### AIM OF THE EXERCISE
Scan the lines below for the string "begin" and copy every one that has it.

(Extracted records)
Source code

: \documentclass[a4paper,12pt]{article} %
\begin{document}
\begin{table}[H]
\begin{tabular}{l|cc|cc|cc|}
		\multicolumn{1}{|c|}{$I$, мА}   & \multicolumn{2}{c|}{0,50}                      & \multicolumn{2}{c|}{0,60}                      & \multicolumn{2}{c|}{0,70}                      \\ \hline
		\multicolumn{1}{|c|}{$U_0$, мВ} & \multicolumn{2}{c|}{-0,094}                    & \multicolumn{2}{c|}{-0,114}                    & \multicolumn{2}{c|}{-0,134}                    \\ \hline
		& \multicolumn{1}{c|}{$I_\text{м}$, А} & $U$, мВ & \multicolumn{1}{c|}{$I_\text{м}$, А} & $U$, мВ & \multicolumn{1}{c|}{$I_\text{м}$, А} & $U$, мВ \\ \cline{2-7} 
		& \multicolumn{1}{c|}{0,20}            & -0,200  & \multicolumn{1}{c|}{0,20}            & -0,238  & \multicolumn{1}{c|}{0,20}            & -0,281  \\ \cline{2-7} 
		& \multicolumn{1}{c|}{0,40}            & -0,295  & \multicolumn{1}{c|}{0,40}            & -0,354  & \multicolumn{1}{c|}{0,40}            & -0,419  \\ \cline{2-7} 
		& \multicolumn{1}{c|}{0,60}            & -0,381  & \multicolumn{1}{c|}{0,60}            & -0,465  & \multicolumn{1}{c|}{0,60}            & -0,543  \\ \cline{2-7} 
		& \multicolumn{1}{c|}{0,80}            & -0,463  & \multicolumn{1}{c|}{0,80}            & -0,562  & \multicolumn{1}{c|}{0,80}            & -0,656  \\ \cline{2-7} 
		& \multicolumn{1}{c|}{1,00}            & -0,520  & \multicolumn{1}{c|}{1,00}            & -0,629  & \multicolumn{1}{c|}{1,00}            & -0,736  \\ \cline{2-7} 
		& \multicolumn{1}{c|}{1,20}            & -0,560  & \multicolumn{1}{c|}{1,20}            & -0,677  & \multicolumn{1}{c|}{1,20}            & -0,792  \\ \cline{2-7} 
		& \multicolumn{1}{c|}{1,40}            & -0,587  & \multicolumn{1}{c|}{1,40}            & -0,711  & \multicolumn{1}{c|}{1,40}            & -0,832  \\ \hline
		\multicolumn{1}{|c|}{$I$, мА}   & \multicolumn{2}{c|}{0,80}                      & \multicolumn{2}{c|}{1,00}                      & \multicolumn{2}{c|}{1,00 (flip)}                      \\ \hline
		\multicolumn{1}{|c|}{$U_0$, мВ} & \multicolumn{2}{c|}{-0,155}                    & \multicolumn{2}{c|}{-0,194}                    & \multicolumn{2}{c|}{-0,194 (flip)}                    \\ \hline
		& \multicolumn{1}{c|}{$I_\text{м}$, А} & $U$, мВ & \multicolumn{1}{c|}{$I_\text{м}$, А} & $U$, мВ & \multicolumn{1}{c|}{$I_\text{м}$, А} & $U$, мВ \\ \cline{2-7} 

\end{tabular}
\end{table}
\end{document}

### RESPONSE TO THE EXERCISE
\begin{document}
\begin{table}[H]
\begin{tabular}{l|cc|cc|cc|}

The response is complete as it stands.